> What you should do: Repeat all of the records word for word, but skip any picture.

> Collected data:

==============================

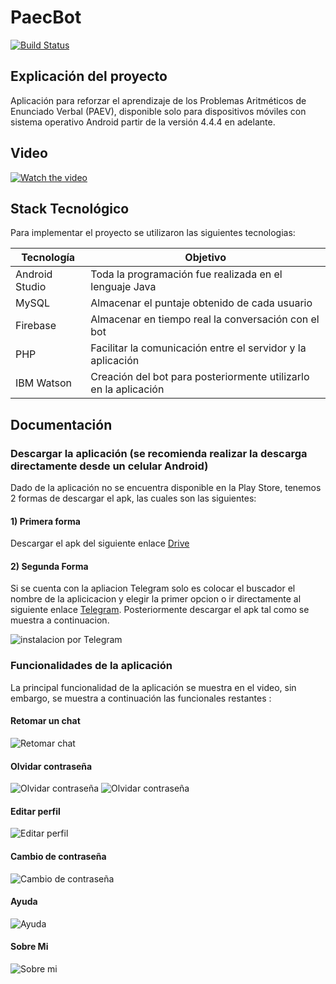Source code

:
# PaecBot
[![Build Status](https://travis-ci.org/joemccann/dillinger.svg?branch=master)](https://travis-ci.org/joemccann/dillinger)

## Explicación del proyecto
Aplicación para reforzar el aprendizaje de los Problemas Aritméticos de Enunciado Verbal (PAEV), disponible solo para dispositivos móviles con sistema operativo Android partir de la versión 4.4.4 en adelante. 

## Video

[![Watch the video](https://i.ibb.co/Rjdm7zD/youtube.jpg)](https://www.youtube.com/watch?v=fURgvzGF0E0)

## Stack Tecnológico 
Para implementar el proyecto se utilizaron las siguientes tecnologias:

| Tecnología | Objetivo |
| ------ | ------ |
| Android Studio | Toda la programación fue realizada en el lenguaje Java|
| MySQL | Almacenar el puntaje obtenido de cada usuario|
| Firebase | Almacenar en tiempo real la conversación con el bot|
| PHP | Facilitar la comunicación entre el servidor y la aplicación|
| IBM Watson | Creación del bot para posteriormente utilizarlo en la aplicación|

## Documentación
### Descargar la aplicación (se recomienda realizar la descarga directamente desde un celular Android)
Dado de la aplicación no se encuentra disponible en la Play Store, tenemos 2 formas de descargar el apk, las cuales son las siguientes: 
#### 1) Primera forma 
Descargar el apk del siguiente enlace [Drive](https://drive.google.com/file/d/1-elCZShCng-3fWiS7dEqjcB1bLREwoGp/view) 
#### 2) Segunda Forma 
Si se cuenta con la apliacion Telegram solo es colocar el buscador el nombre de la aplicicacion y elegir la primer opcion o ir directamente al siguiente enlace [Telegram](https://t.me/PaecBot_Descarga). Posteriormente descargar el apk tal como se muestra a continuacion. 

![instalacion por Telegram](https://i.ibb.co/Vx6SxvG/Captura-de-pantalla-186.png)

### Funcionalidades de la aplicación
La principal funcionalidad de la aplicación se muestra en el video, sin embargo, se muestra a continuación las funcionales restantes :

#### Retomar un chat
![Retomar chat](https://i.ibb.co/G2WJbHC/Captura-de-pantalla-194.png)

#### Olvidar contraseña
![Olvidar contraseña](https://i.ibb.co/W3SGdMg/Captura-de-pantalla-191.png)
![Olvidar contraseña](https://i.ibb.co/9GYMsK0/Captura-de-pantalla-192.png)

#### Editar perfil  
![Editar perfil](https://i.ibb.co/TY5BnR7/Captura-de-pantalla-187.png)

#### Cambio de contraseña
![Cambio de contraseña](https://i.ibb.co/Ns2GGjd/Captura-de-pantalla-188.png)

#### Ayuda
![Ayuda](https://i.ibb.co/PzZ9BXw/Captura-de-pantalla-189.png)

#### Sobre Mi
![Sobre mi](https://i.ibb.co/fF135Dr/Captura-de-pantalla-193.png)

==============================

> Written reply:
Source code

:
# PaecBot
[![Build Status](https://travis-ci.org/joemccann/dillinger.svg?branch=master)](https://travis-ci.org/joemccann/dillinger)

## Explicación del proyecto
Aplicación para reforzar el aprendizaje de los Problemas Aritméticos de Enunciado Verbal (PAEV), disponible solo para dispositivos móviles con sistema operativo Android partir de la versión 4.4.4 en adelante. 

## Video

[![Watch the video](https://i.ibb.co/Rjdm7zD/youtube.jpg)](https://www.youtube.com/watch?v=fURgvzGF0E0)

## Stack Tecnológico 
Para implementar el proyecto se utilizaron las siguientes tecnologias:

| Tecnología | Objetivo |
| ------ | ------ |
| Android Studio | Toda la programación fue realizada en el lenguaje Java|
| MySQL | Almacenar el puntaje obtenido de cada usuario|
| Firebase | Almacenar en tiempo real la conversación con el bot|
| PHP | Facilitar la comunicación entre el servidor y la aplicación|
| IBM Watson | Creación del bot para posteriormente utilizarlo en la aplicación|

## Documentación
### Descargar la aplicación (se recomienda realizar la descarga directamente desde un celular Android)
Dado de la aplicación no se encuentra disponible en la Play Store, tenemos 2 formas de descargar el apk, las cuales son las siguientes: 
#### 1) Primera forma 
Descargar el apk del siguiente enlace [Drive](https://drive.google.com/file/d/1-elCZShCng-3fWiS7dEqjcB1bLREwoGp/view) 
#### 2) Segunda Forma 
Si se cuenta con la apliacion Telegram solo es colocar el buscador el nombre de la aplicicacion y elegir la primer opcion o ir directamente al siguiente enlace [Telegram](https://t.me/PaecBot_Descarga). Posteriormente descargar el apk tal como se muestra a continuacion. 

![instalacion por Telegram](https://i.ibb.co/Vx6SxvG/Captura-de-pantalla-186.png)

### Funcionalidades de la aplicación
La principal funcionalidad de la aplicación se muestra en el video, sin embargo, se muestra a continuación las funcionales restantes :

#### Retomar un chat
![Retomar chat](https://i.ibb.co/G2WJbHC/Captura-de-pantalla-194.png)

#### Olvidar contraseña
![Olvidar contraseña](https://i.ibb.co/W3SGdMg/Captura-de-pantalla-191.png)
![Olvidar contraseña](https://i.ibb.co/9GYMsK0/Captura-de-pantalla-192.png)

#### Editar perfil  
![Editar perfil](https://i.ibb.co/TY5BnR7/Captura-de-pantalla-187.png)

#### Cambio de contraseña
![Cambio de contraseña](https://i.ibb.co/Ns2GGjd/Captura-de-pantalla-188.png)

#### Ayuda
![Ayuda](https://i.ibb.co/PzZ9BXw/Captura-de-pantalla-189.png)

#### Sobre Mi
![Sobre mi](https://i.ibb.co/fF135Dr/Captura-de-pantalla-193.png)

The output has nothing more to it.